The good: this is a feisty, fast-paced novel that can be read very quickly. There is some wit, some ribald stuff, and a dash of seriousness. Overall, this is one of Block’s lighthearted comical novels. I think I even liked how the ending played out and I found the bad guys consistent.
The bad: this novel is dated. So much of it just would not and can not take place anymore. So much of this novel becomes impossible/irrelevant with the technology we have today. I can take this displacement, but readers born 2000+ are probably going to be a wee bit frustrated with this novel.
Bernie Rhodenbarr is, for the most part, a self-made burglar. He taught himself lockpicking and basic skills for the job of burgling people. He has been to jail for his activities, though, so he does not have some magical perfect record. He does not go in for violence and destruction. He feels bad when he is outed at his residence, a NYC apartment building. He has an honest respect for the police that rather evens the playing field for Block’s storyline. He is also a Gemini, just so you know.

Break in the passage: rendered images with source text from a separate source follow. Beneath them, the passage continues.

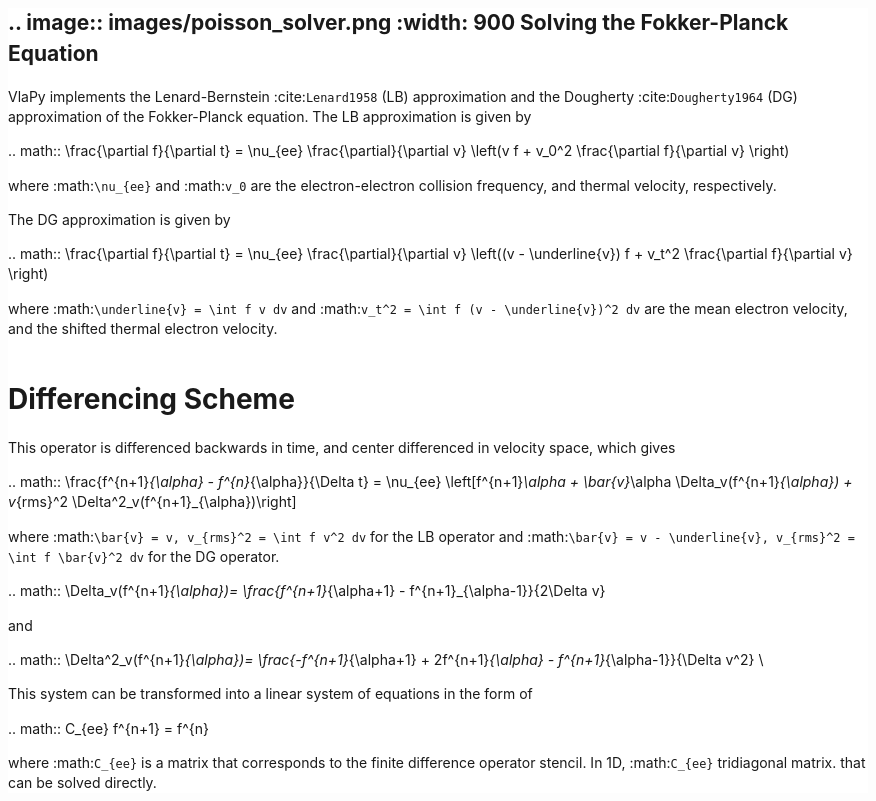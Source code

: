 .. image:: images/poisson_solver.png
   :width: 900
Solving the Fokker-Planck Equation
----------------------------------------

VlaPy implements the Lenard-Bernstein :cite:`Lenard1958` (LB) approximation and the Dougherty :cite:`Dougherty1964` (DG)
approximation of the Fokker-Planck equation. The LB approximation is given by

.. math::
    \frac{\partial f}{\partial t} = \nu_{ee} \frac{\partial}{\partial v} \left(v f + v_0^2 \frac{\partial f}{\partial v} \right)

where :math:`\nu_{ee}` and :math:`v_0` are the electron-electron collision frequency, and thermal velocity, respectively.

The DG approximation is given by

.. math::
    \frac{\partial f}{\partial t} = \nu_{ee} \frac{\partial}{\partial v} \left((v - \underline{v}) f + v_t^2 \frac{\partial f}{\partial v} \right)

where :math:`\underline{v} = \int f v dv` and :math:`v_t^2 = \int f (v - \underline{v})^2 dv` are the mean electron
velocity, and the shifted thermal electron velocity.


Differencing Scheme
====================

This operator is differenced backwards in time, and center differenced in velocity space, which gives

.. math::
    \frac{f^{n+1}_{\alpha} - f^{n}_{\alpha}}{\Delta t} = \nu_{ee} \left[f^{n+1}_\alpha + \bar{v}_\alpha \Delta_v(f^{n+1}_{\alpha}) + v_{rms}^2 \Delta^2_v(f^{n+1}_{\alpha})\right]

where :math:`\bar{v} = v, v_{rms}^2 = \int f v^2 dv` for the LB operator and :math:`\bar{v} = v - \underline{v}, v_{rms}^2 = \int f \bar{v}^2 dv` for the DG operator.

.. math::
    \Delta_v(f^{n+1}_{\alpha})= \frac{f^{n+1}_{\alpha+1} - f^{n+1}_{\alpha-1}}{2\Delta v}

and

.. math::
    \Delta^2_v(f^{n+1}_{\alpha})= \frac{-f^{n+1}_{\alpha+1} + 2f^{n+1}_{\alpha} - f^{n+1}_{\alpha-1}}{\Delta v^2} \\


This system can be transformed into a linear system of equations in the form of

.. math::
    C_{ee} f^{n+1} = f^{n}

where :math:`C_{ee}` is a matrix that corresponds to the finite difference operator stencil. In 1D, :math:`C_{ee}`
tridiagonal matrix.  that can be solved directly.


[homepage]: https://www.contributor-covenant.org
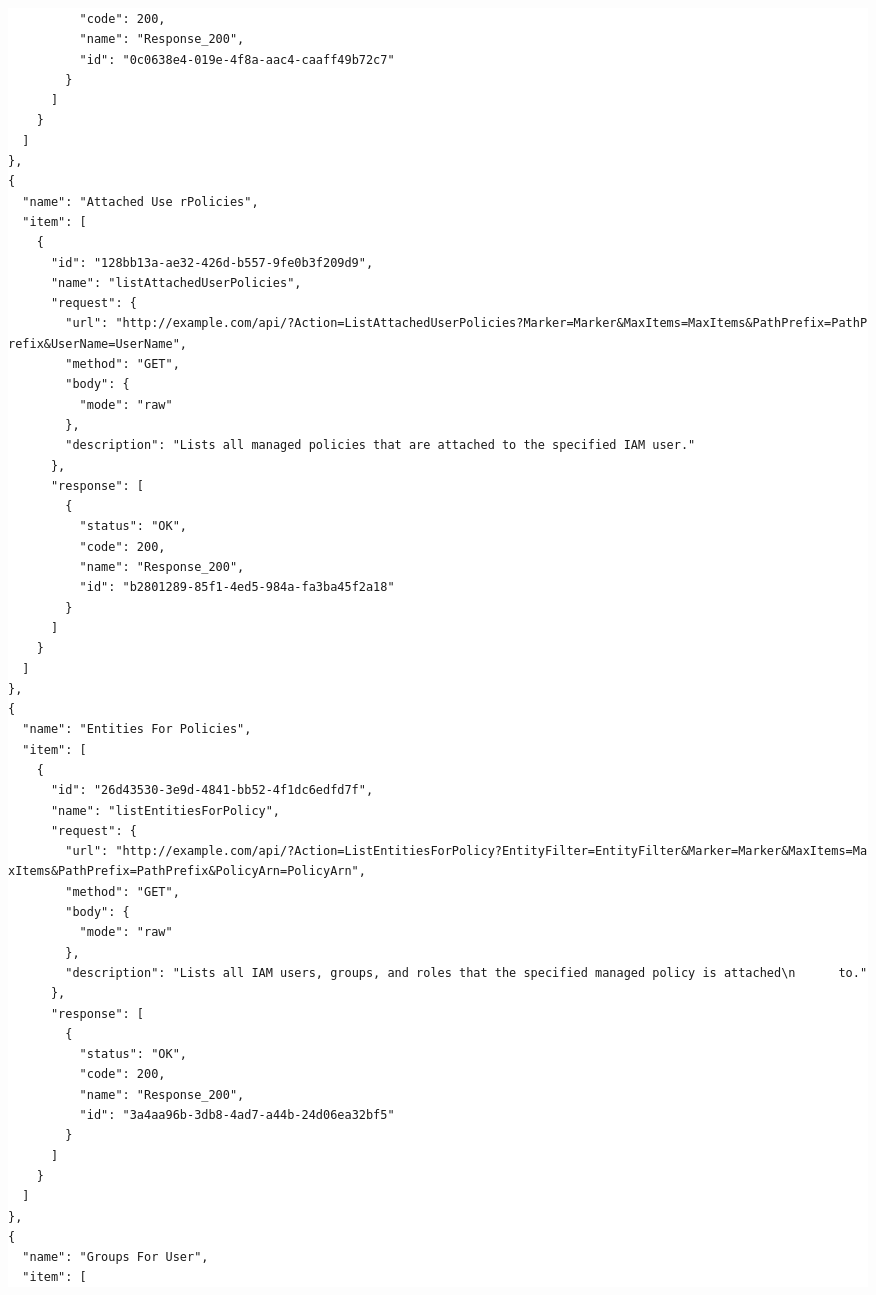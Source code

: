              "code": 200,
              "name": "Response_200",
              "id": "0c0638e4-019e-4f8a-aac4-caaff49b72c7"
            }
          ]
        }
      ]
    },
    {
      "name": "Attached Use rPolicies",
      "item": [
        {
          "id": "128bb13a-ae32-426d-b557-9fe0b3f209d9",
          "name": "listAttachedUserPolicies",
          "request": {
            "url": "http://example.com/api/?Action=ListAttachedUserPolicies?Marker=Marker&MaxItems=MaxItems&PathPrefix=PathPrefix&UserName=UserName",
            "method": "GET",
            "body": {
              "mode": "raw"
            },
            "description": "Lists all managed policies that are attached to the specified IAM user."
          },
          "response": [
            {
              "status": "OK",
              "code": 200,
              "name": "Response_200",
              "id": "b2801289-85f1-4ed5-984a-fa3ba45f2a18"
            }
          ]
        }
      ]
    },
    {
      "name": "Entities For Policies",
      "item": [
        {
          "id": "26d43530-3e9d-4841-bb52-4f1dc6edfd7f",
          "name": "listEntitiesForPolicy",
          "request": {
            "url": "http://example.com/api/?Action=ListEntitiesForPolicy?EntityFilter=EntityFilter&Marker=Marker&MaxItems=MaxItems&PathPrefix=PathPrefix&PolicyArn=PolicyArn",
            "method": "GET",
            "body": {
              "mode": "raw"
            },
            "description": "Lists all IAM users, groups, and roles that the specified managed policy is attached\n      to."
          },
          "response": [
            {
              "status": "OK",
              "code": 200,
              "name": "Response_200",
              "id": "3a4aa96b-3db8-4ad7-a44b-24d06ea32bf5"
            }
          ]
        }
      ]
    },
    {
      "name": "Groups For User",
      "item": [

This novel can make a case for being a type of “locked-room” mystery. Maybe not exactly to definition, but it has elements that would fit in that category. The main point of the story is that Bernie is discovered by cops while burgling a place – and there is a dead guy in the place. Bernie is also, clearly, as dashing and handsome a fellow as any woman could want, because both of the female characters in the novel definitely throw themselves at him. Again, this is part of, I think, Block’s writing, the genre, and the expectations for airport novels in the 1970s.
The reader does not get all of Bernie’s thoughts, which is how the story gets to its conclusion. Bernie figures everything out and then lets us all know. I think the astute reader will put together who did what and when. There are not a lot of red herrings or misdirection in this one. Further, some of the elements have a “too obvious” feel to them when they happen. Nevertheless, this is a fast-paced lighter-side novel, not a dark noir. So, all of Bernie’s wit feels normal and carries along the storyline even when it does seem utterly unlikely.
For the most part the story is conversation – either between characters or the thoughts in Bernie’s head. There is not a whole lot of prose used on description or background. This keeps the 289 pages flipping quickly and the reader does not have time to forget any detail or get sidetracked. Zipping to the end there is not much substance to the novel; and there is too much, I guess, of that 70s swagger to it.
There is nothing here to hand out awards for since it is just a speedy NYC tale. Its not something, maybe, you give to your friend who only reads the purist, cleanest fiction, but everyone else should be able to handle it. Crime-light, if you will.